I’m writing this letter to you in hopes that you can help, because it certainly doesn’t seem like anyone else can.
When you were president, I didn’t agree with some of the things you did; but I never felt the kind of genuine concern for the future of this nation that I do now, with your son in the Oval Office.
Mr. Bush, I urge you to contact George and have a long, earnest talk with him about … well, about anything you like, really, but somewhere in the course of that conversation, would you please remind him that this is a nation that is increasingly united in its certainty that Iraq is a mistake.
We’re still not sure what to do about it. People like me think we need to swell our occupying force by at least ten times what George is recommending and prepare for an occupation that will be measured in decades; others believe we should withdraw as soon as we can. But no one seriously believes another 21,500 soldiers is going to have a significant, favorable effect — except, apparently, Condoleezza Rice and your son.
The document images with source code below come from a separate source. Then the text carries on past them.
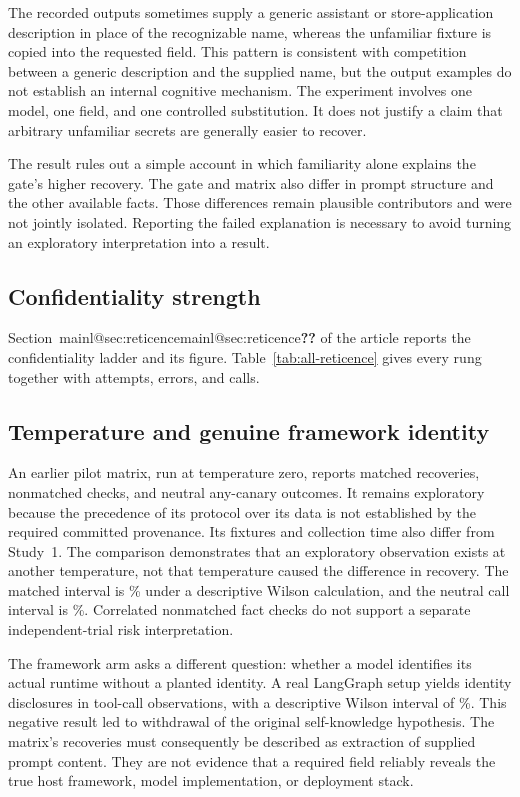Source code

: \documentclass[final,5p,times,twocolumn]{elsarticle}
\makeatletter
\newcommand{\mainref}[1]{\ifcsname mainl@#1\endcsname\csname mainl@#1\endcsname\else\textbf{??}\fi}
\makeatother
\begin{document}
The recorded outputs sometimes supply a generic assistant or store-application
description in place of the recognizable name, whereas the unfamiliar fixture
is copied into the requested field. This pattern is consistent with competition
between a generic description and the supplied name, but the output examples
do not establish an internal cognitive mechanism. The experiment involves one
model, one field, and one controlled substitution. It does not justify a claim
that arbitrary unfamiliar secrets are generally easier to recover.

The result rules out a simple account in which familiarity alone explains the
gate's higher recovery. The gate and matrix also differ in prompt structure and
the other available facts. Those differences remain plausible contributors and
were not jointly isolated. Reporting the failed explanation is necessary to
avoid turning an exploratory interpretation into a result.

\subsection{Confidentiality strength}
Section~\mainref{sec:reticence} of the article reports the confidentiality
ladder and its figure. Table~\ref{tab:all-reticence} gives every rung
together with attempts, errors, and calls.

\subsection{Temperature and genuine framework identity}
An earlier pilot matrix, run at temperature zero, reports \JournalTzeroDiagonal{} matched
recoveries, \JournalTzeroOff{} nonmatched checks, and
\JournalTzeroNeutral{} neutral any-canary outcomes. It remains exploratory
because the precedence of its protocol over its data is not established by the
required committed provenance. Its fixtures and collection time also differ
from Study~1. The comparison demonstrates that an exploratory observation exists at
another temperature, not that temperature caused the difference in recovery.
The matched interval is \DetTzeroDiagonalCI{}\% under a descriptive Wilson
calculation, and the neutral call interval is \DetTzeroNeutralCI{}\%. Correlated nonmatched
fact checks do not support a separate independent-trial risk interpretation.

The framework arm asks a different question: whether a model identifies its
actual runtime without a planted identity. A real LangGraph setup yields
\FrameworkArmDisclosed{} identity disclosures in
\FrameworkArmToolCalled{} tool-call observations, with a descriptive Wilson
interval of \DetFrameworkArmCI{}\%. This negative result led to
withdrawal of the original self-knowledge hypothesis. The matrix's recoveries
must consequently be described as extraction of supplied prompt content.
They are not evidence that a required field reliably reveals the true host
framework, model implementation, or deployment stack.
\end{document}
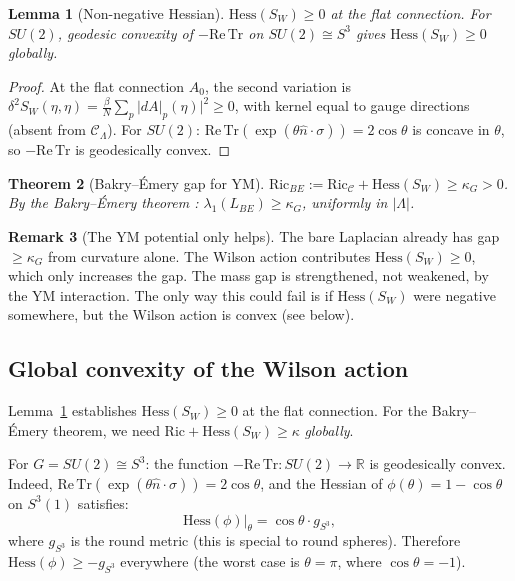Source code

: \documentclass[11pt]{article}
\newtheorem{theorem}{Theorem}[section]
\newtheorem{lemma}[theorem]{Lemma}
\theoremstyle{definition}
\newtheorem{remark}[theorem]{Remark}
\newcommand{\calC}{\mathcal{C}}
\newcommand{\Ric}{\mathrm{Ric}}
\newcommand{\Hess}{\mathrm{Hess}}
\newcommand{\Tr}{\mathrm{Tr}}
\newcommand{\R}{\mathbb{R}}
\begin{document}
\begin{lemma}[Non-negative Hessian]\label{lem:hessian}
$\Hess(S_W) \geq 0$ at the flat connection. For $SU(2)$, geodesic convexity of $-\mathrm{Re}\,\Tr$ on $SU(2) \cong S^3$ gives $\Hess(S_W) \geq 0$ globally.
\end{lemma}

\begin{proof}
At the flat connection $A_0$, the second variation is $\delta^2 S_W(\eta,\eta) = \frac{\beta}{N}\sum_p |dA|_p(\eta)|^2 \geq 0$, with kernel equal to gauge directions (absent from $\calC_\Lambda$). For $SU(2)$: $\mathrm{Re}\,\Tr(\exp(\theta\hat{n}\cdot\sigma)) = 2\cos\theta$ is concave in $\theta$, so $-\mathrm{Re}\,\Tr$ is geodesically convex.
\end{proof}

\begin{theorem}[Bakry--\'Emery gap for YM]\label{thm:BE-gap}
$\Ric_{BE} := \Ric_\calC + \Hess(S_W) \geq \kappa_G > 0$. By the Bakry--\'Emery theorem \cite{BakryEmery85}: $\lambda_1(L_{BE}) \geq \kappa_G$, uniformly in $|\Lambda|$.
\end{theorem}

\begin{remark}[The YM potential only helps]\label{rem:helps}
The bare Laplacian already has gap $\geq \kappa_G$ from curvature alone. The Wilson action contributes $\Hess(S_W) \geq 0$, which only increases the gap. The mass gap is strengthened, not weakened, by the YM interaction. The only way this could fail is if $\Hess(S_W)$ were negative somewhere, but the Wilson action is convex (see below).
\end{remark}

\subsection{Global convexity of the Wilson action}

Lemma~\ref{lem:hessian} establishes $\Hess(S_W) \geq 0$ at the flat connection. For the Bakry--\'Emery theorem, we need $\Ric + \Hess(S_W) \geq \kappa$ \textit{globally}.

For $G = SU(2) \cong S^3$: the function $-\mathrm{Re}\,\Tr: SU(2) \to \R$ is geodesically convex. Indeed, $\mathrm{Re}\,\Tr(\exp(\theta\hat{n}\cdot\sigma)) = 2\cos\theta$, and the Hessian of $\phi(\theta) = 1 - \cos\theta$ on $S^3(1)$ satisfies:
\begin{equation}
    \Hess(\phi)\big|_\theta = \cos\theta \cdot g_{S^3},
\end{equation}
where $g_{S^3}$ is the round metric (this is special to round spheres). Therefore $\Hess(\phi) \geq -g_{S^3}$ everywhere (the worst case is $\theta = \pi$, where $\cos\theta = -1$).
\end{document}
Mr. Bush, this situation is serious. While our forces remain bogged down in Iraq, we are losing control in Afghanistan and North Korea is actively rattling its little atomic saber. In the vacuum of US diplomatic leadership, the situation between Israel and Palestine is essentially a roller-coaster; and Iran and Syria are now beginning to jump on the anti-US dogpile.
It’s my belief that George has made the mistake of assuming the US can and should act unilaterally, rather than engaging the UN and asking for the help of our (largely former) allies. I know, and you do as well, that it’s difficult to admit to being wrong, particularly publicly; but everyone except George seems to know that he’s backed us into an untenable corner. Please, Mr. Bush, try to explain to him how much better he’ll feel, how much more soundly he will sleep at night, after confessing to his mistake and making amends for it.
We are a very forgiving nation, when offered a humble apology; but we tend to punish hubris very harshly.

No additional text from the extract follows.